## WORK INSTRUCTION
The expected answer is a copy of every line in the listing that has the word "title".

## THE DATA
+ + +

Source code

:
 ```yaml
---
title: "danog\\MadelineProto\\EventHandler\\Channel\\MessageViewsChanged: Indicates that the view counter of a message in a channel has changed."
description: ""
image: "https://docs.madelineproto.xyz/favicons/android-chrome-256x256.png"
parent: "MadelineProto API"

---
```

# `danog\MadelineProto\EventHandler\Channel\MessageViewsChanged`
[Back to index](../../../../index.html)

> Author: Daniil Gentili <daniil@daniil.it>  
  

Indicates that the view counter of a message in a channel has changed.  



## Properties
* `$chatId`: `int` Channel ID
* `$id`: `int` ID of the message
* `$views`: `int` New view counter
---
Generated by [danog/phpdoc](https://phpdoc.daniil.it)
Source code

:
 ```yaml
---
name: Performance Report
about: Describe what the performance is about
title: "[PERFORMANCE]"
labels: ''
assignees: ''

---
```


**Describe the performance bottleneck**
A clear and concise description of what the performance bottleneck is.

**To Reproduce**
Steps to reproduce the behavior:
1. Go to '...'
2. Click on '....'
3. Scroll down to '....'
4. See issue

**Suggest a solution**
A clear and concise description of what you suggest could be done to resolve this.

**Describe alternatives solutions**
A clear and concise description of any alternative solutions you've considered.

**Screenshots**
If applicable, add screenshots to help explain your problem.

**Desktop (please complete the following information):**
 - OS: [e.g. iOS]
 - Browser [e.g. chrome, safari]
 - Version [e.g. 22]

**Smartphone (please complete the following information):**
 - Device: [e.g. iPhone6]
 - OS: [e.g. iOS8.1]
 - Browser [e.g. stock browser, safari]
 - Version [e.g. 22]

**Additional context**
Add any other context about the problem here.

+ + +

## REPLY TO THE TASK
title: "danog\\MadelineProto\\EventHandler\\Channel\\MessageViewsChanged: Indicates that the view counter of a message in a channel has changed."
title: "[PERFORMANCE]"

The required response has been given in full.